Velvet: This finish is very soft and buttery. It can contain no shimmer, a little shimmer or full-on shimmer. Cheaper velvet shadows may not adhere well to the skin.

 

 

FORMULATIONS

Naked palette

Powder: The most common type of eyeshadow. It can come as a single shadow, a duo, trio, quad or larger palette. Powder eyeshadows are usually applied with a brush.

Chanel eyeshadow

Stick: Creamier than a powder shadow and easy to apply. You draw it on, then blend with a brush or your finger. Some stick shadows are very sheer, “slippery” and wear off easily, others are more opaque and long-lasting.

Waterproof eyeshadow

Cream: Cream shadows typically come in a little jar.
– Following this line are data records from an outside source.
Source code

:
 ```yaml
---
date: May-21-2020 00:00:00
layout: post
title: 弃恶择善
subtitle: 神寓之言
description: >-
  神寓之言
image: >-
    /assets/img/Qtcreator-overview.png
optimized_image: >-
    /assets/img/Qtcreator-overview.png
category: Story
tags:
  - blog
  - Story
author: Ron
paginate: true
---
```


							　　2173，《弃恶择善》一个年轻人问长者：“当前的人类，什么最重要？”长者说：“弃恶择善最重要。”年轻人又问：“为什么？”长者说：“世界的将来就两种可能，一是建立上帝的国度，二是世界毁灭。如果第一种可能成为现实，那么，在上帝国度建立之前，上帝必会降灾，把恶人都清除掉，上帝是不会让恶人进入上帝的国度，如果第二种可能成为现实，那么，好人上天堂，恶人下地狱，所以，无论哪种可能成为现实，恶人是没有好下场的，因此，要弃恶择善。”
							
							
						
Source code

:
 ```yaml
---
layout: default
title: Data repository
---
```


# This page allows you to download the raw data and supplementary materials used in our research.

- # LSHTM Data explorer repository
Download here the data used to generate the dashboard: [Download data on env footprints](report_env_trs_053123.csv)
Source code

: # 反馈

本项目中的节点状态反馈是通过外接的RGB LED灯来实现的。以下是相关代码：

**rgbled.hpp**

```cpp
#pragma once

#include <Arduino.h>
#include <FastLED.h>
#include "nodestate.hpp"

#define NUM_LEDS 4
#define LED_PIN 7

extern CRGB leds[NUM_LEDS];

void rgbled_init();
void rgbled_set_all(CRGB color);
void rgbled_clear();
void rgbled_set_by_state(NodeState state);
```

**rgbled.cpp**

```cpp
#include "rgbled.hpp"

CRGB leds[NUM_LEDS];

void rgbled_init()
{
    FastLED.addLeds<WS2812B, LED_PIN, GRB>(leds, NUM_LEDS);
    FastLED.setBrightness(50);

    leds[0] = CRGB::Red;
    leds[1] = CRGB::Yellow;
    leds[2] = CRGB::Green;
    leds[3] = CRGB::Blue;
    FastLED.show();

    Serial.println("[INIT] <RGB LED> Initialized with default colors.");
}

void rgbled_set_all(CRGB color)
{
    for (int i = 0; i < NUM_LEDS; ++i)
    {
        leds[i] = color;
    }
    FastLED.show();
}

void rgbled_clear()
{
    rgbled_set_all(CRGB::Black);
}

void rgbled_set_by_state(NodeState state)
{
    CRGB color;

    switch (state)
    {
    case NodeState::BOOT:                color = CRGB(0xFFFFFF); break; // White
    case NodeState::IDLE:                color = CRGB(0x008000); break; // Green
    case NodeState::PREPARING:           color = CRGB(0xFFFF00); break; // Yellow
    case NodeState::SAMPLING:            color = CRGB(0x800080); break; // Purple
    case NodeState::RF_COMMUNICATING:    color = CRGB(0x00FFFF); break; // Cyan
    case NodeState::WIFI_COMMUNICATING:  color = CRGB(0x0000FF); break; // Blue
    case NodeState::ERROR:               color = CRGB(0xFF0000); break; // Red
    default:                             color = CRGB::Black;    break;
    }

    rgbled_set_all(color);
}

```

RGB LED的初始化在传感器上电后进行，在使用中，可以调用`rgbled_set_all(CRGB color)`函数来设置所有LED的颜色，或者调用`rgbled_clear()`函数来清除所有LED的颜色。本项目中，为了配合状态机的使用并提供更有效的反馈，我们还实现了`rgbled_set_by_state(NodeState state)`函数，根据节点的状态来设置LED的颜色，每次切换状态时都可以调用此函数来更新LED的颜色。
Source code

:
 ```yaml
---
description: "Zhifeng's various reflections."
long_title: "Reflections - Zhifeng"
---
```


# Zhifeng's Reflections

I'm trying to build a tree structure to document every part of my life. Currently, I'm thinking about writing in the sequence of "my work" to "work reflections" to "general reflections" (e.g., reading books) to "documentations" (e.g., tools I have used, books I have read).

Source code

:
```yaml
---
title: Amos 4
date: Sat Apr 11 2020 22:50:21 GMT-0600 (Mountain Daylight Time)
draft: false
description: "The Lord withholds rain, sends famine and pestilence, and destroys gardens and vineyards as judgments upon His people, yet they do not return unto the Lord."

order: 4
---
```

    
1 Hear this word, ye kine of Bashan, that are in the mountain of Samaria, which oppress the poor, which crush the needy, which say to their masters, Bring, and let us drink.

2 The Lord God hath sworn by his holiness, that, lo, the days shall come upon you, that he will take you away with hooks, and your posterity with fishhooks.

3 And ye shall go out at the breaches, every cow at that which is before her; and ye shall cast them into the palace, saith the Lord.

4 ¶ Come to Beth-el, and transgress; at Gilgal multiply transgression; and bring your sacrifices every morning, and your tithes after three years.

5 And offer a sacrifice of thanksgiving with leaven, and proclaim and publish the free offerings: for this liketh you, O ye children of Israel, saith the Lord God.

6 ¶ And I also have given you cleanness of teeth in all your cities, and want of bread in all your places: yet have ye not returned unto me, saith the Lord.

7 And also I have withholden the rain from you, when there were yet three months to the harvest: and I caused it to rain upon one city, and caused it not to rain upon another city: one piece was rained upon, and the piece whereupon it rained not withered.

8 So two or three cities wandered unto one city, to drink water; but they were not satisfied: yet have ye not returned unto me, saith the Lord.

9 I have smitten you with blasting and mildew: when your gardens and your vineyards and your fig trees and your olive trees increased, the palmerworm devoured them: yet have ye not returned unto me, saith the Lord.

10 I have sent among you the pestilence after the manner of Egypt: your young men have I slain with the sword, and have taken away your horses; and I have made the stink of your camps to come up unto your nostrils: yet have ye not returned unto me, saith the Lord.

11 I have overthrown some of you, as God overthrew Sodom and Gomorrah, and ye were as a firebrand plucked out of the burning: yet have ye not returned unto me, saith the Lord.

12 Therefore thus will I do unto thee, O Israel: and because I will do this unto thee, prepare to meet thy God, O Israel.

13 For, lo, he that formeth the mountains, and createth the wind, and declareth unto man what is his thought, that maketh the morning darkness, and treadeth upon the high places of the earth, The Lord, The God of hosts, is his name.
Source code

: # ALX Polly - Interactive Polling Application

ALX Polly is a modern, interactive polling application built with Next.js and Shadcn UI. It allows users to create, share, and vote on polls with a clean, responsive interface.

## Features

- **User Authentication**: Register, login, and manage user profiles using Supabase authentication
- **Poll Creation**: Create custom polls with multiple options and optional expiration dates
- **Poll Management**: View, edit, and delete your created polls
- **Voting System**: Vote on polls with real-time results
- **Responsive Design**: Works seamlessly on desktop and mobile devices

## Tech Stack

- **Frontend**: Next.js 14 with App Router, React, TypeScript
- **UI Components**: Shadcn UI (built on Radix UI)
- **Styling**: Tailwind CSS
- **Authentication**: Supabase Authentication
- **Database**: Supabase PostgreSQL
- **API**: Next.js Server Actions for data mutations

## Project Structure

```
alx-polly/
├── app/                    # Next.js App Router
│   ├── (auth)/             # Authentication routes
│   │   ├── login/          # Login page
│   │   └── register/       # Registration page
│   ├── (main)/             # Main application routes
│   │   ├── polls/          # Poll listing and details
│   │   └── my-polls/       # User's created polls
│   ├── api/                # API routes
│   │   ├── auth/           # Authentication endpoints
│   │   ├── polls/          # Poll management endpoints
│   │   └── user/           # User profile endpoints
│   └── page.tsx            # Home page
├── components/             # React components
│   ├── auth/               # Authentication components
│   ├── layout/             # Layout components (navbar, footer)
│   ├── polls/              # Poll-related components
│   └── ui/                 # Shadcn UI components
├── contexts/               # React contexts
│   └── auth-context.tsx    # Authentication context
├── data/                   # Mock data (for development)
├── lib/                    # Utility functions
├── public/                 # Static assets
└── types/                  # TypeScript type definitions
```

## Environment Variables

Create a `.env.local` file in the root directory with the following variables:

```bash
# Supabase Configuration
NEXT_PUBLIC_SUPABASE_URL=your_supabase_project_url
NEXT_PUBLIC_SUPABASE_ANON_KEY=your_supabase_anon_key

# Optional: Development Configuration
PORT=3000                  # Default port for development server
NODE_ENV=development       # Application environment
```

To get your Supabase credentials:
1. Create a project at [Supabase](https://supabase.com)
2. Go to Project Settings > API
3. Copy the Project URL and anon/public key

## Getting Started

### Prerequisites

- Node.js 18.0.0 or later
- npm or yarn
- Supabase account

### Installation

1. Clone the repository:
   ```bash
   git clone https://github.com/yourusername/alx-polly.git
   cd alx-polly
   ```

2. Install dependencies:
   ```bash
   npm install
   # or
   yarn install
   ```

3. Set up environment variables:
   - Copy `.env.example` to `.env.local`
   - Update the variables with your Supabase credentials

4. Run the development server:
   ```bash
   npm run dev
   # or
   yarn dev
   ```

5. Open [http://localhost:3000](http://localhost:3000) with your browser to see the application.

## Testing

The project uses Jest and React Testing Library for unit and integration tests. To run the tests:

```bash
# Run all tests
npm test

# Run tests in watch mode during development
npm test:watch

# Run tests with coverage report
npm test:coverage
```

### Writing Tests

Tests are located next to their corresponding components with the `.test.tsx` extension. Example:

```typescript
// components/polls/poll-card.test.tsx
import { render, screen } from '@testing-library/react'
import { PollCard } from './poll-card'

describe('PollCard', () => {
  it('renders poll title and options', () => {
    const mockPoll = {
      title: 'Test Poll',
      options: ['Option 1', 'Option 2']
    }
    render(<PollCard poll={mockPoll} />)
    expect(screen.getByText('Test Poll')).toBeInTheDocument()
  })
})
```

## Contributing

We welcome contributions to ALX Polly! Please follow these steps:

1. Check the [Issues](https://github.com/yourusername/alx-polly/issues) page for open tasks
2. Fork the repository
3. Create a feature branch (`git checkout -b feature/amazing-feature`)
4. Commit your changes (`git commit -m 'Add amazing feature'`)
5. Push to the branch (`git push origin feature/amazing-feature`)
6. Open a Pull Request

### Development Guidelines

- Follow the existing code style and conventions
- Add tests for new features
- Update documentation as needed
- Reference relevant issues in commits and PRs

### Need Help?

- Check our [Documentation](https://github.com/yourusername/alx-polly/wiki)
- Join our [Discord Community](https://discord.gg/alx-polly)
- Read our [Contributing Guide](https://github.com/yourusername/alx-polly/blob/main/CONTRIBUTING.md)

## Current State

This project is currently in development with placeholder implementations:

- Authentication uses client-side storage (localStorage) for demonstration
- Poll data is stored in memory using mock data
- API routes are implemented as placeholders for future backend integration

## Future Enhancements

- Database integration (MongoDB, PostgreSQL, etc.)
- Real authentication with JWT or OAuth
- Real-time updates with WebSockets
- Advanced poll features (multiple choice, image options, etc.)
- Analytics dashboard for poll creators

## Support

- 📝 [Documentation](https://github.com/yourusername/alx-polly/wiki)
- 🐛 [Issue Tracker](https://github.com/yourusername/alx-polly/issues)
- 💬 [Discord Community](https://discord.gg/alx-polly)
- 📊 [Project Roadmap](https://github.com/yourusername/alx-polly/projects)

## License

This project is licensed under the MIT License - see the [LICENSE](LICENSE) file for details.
The can come in any finish. Cream shadows, like stick shadows, can be slippery and can wear off easily. Some companies make long-lasting and/or waterproof cream shadows. You can apply them with a brush or fingers.

Eyeshadow pigments

Pigment: Pigments are loose, highly concentrated powder eyeshadows. A good pigment will give you strong color payoff with minimal product. They adhere best to the skin when placed over a cream shadow or primer. I find them easiest to apply with a brush.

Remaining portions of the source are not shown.